Action item:
Please copy every line from the following entries in which the word "collection" appears.

Data section:
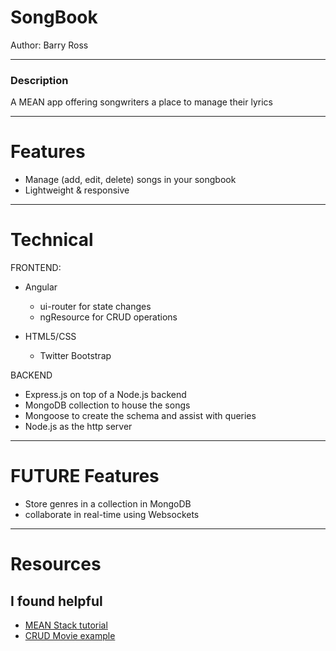 # SongBook
Author: Barry Ross

---

### Description

A MEAN app offering songwriters a place to manage their lyrics

---
# Features

* Manage (add, edit, delete) songs in your songbook
* Lightweight & responsive

---
# Technical

FRONTEND:

* Angular
  * ui-router for state changes
  * ngResource for CRUD operations

* HTML5/CSS
  * Twitter Bootstrap

BACKEND
* Express.js on top of a Node.js backend
* MongoDB collection to house the songs
* Mongoose to create the schema and assist with queries
* Node.js as the http server

-------------

# FUTURE Features

* Store genres in a collection in MongoDB
* collaborate in real-time using Websockets

---

# Resources
## I found helpful
* [MEAN Stack tutorial](https://thinkster.io/mean-stack-tutorial)
* [CRUD Movie example](http://www.sitepoint.com/creating-crud-app-minutes-angulars-resource/)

Answer below:
* MongoDB collection to house the songs
* Store genres in a collection in MongoDB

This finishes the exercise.